Package that uses static analysis - ast - to convert Python 3 function type annotations to JSON schemas.

This allows you to auto-generate the validation schemas for JSON-RPC backend functions written in Python.

Current support is for Python 3.8+ and JSON schema draft 7+.

Getting started

After installing the package, you can open a python terminal from the root of the repo and run:

import os
import pprint

from pytojsonschema.functions import process_package

pprint.pprint(process_package(os.path.join("test", "example")))

The example package will be scanned and JSON schemas will be generated for all the top level functions it can find.

Include and exclude unix-like patterns can be used to filter function names we want to allow/disallow for scanning.

See the difference when you run this instead:

pprint.pprint(process_package(os.path.join("test", "example"), exclude_patterns=["_*"]))

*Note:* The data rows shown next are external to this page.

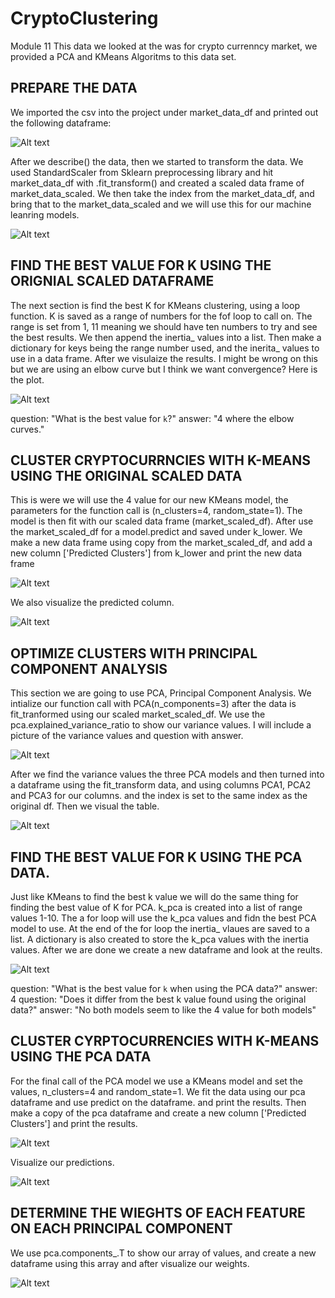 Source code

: # CryptoClustering
Module 11
This data we looked at the was for crypto currenncy market, we provided a PCA and KMeans Algoritms to this data set.

PREPARE THE DATA
---------------------------------------------------------------------------------------------------------------------------
We imported the csv into the project under market_data_df and printed out the following dataframe:

![Alt text](image_clustering/intialdataframe.PNG)

After we describe() the data, then we started to transform the data. We used StandardScaler from Sklearn preprocessing 
library and hit market_data_df with .fit_transform() and created a scaled data frame of market_data_scaled. We then take
the index from the market_data_df, and bring that to the market_data_scaled and we will use this for our machine leanring 
models. 

![Alt text](scaleddataframe.PNG) 

FIND THE BEST VALUE FOR K USING THE ORIGNIAL SCALED DATAFRAME
---------------------------------------------------------------------------------------------------------------------------
The next section is find the best K for KMeans clustering, using a loop function. K is saved as a range of numbers for the
fof loop to call on. The range is set from 1, 11 meaning we should have ten numbers to try and see the best results. We 
then append the inertia_ values into a list. Then make a dictionary for keys being the range number used, and the inerita_
values to use in a data frame. After we visulaize the results. I might be wrong on this but we are using an elbow curve 
but I think we want convergence? Here is the plot. 

![Alt text](elbowcurve.PNG)

question: "What is the best value for `k`?"
answer: "4 where the elbow curves."

CLUSTER CRYPTOCURRNCIES WITH K-MEANS USING THE ORIGINAL SCALED DATA
---------------------------------------------------------------------------------------------------------------------------
This is were we will use the 4 value for our new KMeans model, the parameters for the function call is (n_clusters=4,
random_state=1). The model is then fit with our scaled data frame (market_scaled_df). After use the market_scaled_df for
a model.predict and saved under k_lower. We make a new data frame using copy from the market_scaled_df, and add a new column
['Predicted Clusters'] from k_lower and print the new data frame

![Alt text](scaleddataframe.PNG)

We also visualize the predicted column.

![Alt text](scaleddataframe.PNG)

OPTIMIZE CLUSTERS WITH PRINCIPAL COMPONENT ANALYSIS
---------------------------------------------------------------------------------------------------------------------------
This section we are going to use PCA, Principal Component Analysis. We intialize our function call with PCA(n_components=3)
after the data is fit_tranformed using our scaled market_scaled_df. We use the pca.explained_variance_ratio to show our 
variance values. I will include a picture of the variance values and question with answer.

![Alt text](varianceratio.PNG)

After we find the variance values the three PCA models and then turned into a dataframe using the fit_transform data, 
and using columns PCA1, PCA2 and PCA3 for our columns. and the index is set to the same index as the original df. Then we
visual the table.

![Alt text](pcadf.PNG)

FIND THE BEST VALUE FOR K USING THE PCA DATA.
---------------------------------------------------------------------------------------------------------------------------
Just like KMeans to find the best k value we will do the same thing for finding the best value of K for PCA. k_pca is created
into a list of range values 1-10. The a for loop will use the k_pca values and fidn the best PCA model to use. At the end of 
the for loop the inertia_ vlaues are saved to a list. A dictionary is also created to store the k_pca values with the inertia 
values. After we are done we create a new dataframe and look at the reults.

![Alt text](pcaelbow.PNG)

question: "What is the best value for `k` when using the PCA data?"
answer: 4
question: "Does it differ from the best k value found using the original data?"
answer: "No both models seem to like the 4 value for both models"

CLUSTER CYRPTOCURRENCIES WITH K-MEANS USING THE PCA DATA
---------------------------------------------------------------------------------------------------------------------------
For the final call of the PCA model we use a KMeans model and set the values, n_clusters=4 and random_state=1. We fit the 
data using our pca dataframe and use predict on the dataframe. and print the results. Then make a copy of the pca dataframe
and create a new column ['Predicted Clusters'] and print the results. 

![Alt text](pcapredict.PNG)

Visualize our predictions.

![Alt text](pcavis.PNG)

DETERMINE THE WIEGHTS OF EACH FEATURE ON EACH PRINCIPAL COMPONENT
---------------------------------------------------------------------------------------------------------------------------
We use pca.components_.T to show our array of values, and create a new dataframe using this array and after visualize our 
weights. 

![Alt text](pcaweights.PNG)

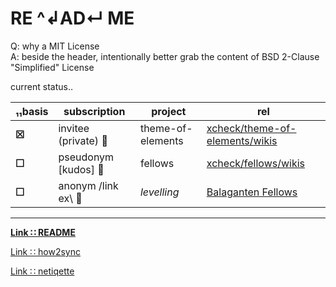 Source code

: # RE ^↲AD↵ ME

Q: why a MIT License  
A: beside the header, intentionally better grab the content of BSD 2-Clause "Simplified" License  
  
  
current status‥  
  
|₁₁basis |subscription |project |rel |
|--- |-- |-- |-- |
|**☒**   |invitee (private) :file_folder: |theme-of-elements |[xcheck/theme-of-elements/wikis](https://gitlab.com/xcheck/theme-of-elements/wikis/home) |
|**☐**  |pseudonym [kudos] :footprints: |fellows |[xcheck/fellows/wikis](https://gitlab.com/xcheck/fellows/wikis/home) |
|**☐**  |anonym /link ex\ :bouquet: |_levelling_ |[Balaganten Fellows](https://www.facebook.com/groups/balaganten.fellows) |

---
**[Link ∷ README](./README.md)**

[Link ∷ how2sync](./how2sync.md)

[Link ∷ netiqette](./netiqette.md) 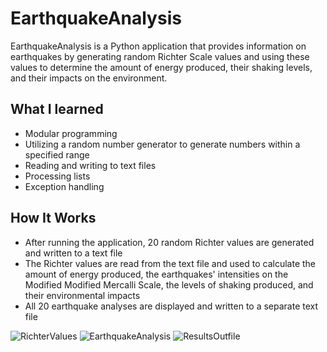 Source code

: # EarthquakeAnalysis

EarthquakeAnalysis is a Python application that provides information on earthquakes by generating random Richter Scale values
and using these values to determine the amount of energy produced, their shaking levels, and their impacts on the environment.


## What I learned
- Modular programming
- Utilizing a random number generator to generate numbers within a specified range
- Reading and writing to text files
- Processing lists
- Exception handling

## How It Works
- After running the application, 20 random Richter values are generated and written to a text file
- The Richter values are read from the text file and used to calculate the amount of energy produced, the earthquakes' intensities on the 
Modified Modified Mercalli Scale, the levels of shaking produced, and their environmental impacts
- All 20 earthquake analyses are displayed and written to a separate text file


![RichterValues](https://user-images.githubusercontent.com/104407388/199666113-62ce8967-4956-4720-925e-da79676201ad.jpg)
![EarthquakeAnalysis](https://user-images.githubusercontent.com/104407388/199666129-631c8c6d-feeb-4d90-a111-928893584c79.jpg)
![ResultsOutfile](https://user-images.githubusercontent.com/104407388/199666136-068ca190-e4e8-4310-913c-c729db990b1c.jpg)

Exclude pattern matching overwrite include ones.

You can also target specific files, which won't include the package namespacing in the result value:

from pytojsonschema.functions import process_file

pprint.pprint(process_file(os.path.join("test", "example", "__init__.py")))

Type annotation rules

Fitting Python's typing model to JSON means not everything is allowed in your function signatures. This is a natural restriction that comes with data we want to be able to serialize and validate using JSON.

Hopefully, most of the useful stuff is allowed.

Allowed types
Base types

Basic types bool, int, float, str, None and typing.Any are allowed. Also, you can build more complex, nested structures with the usage of typing.Union, typing.Optional, typing.Dict (Only str keys are allowed) and typing.List.

Custom types

Your functions can also use custom types like the ones defined using an assignment of typing.Union, typing.List, typing.Dict and typing.Optional, as in:

ServicePort = typing.Union[int, float]
ServiceConfig = typing.Dict[str, typing.Any]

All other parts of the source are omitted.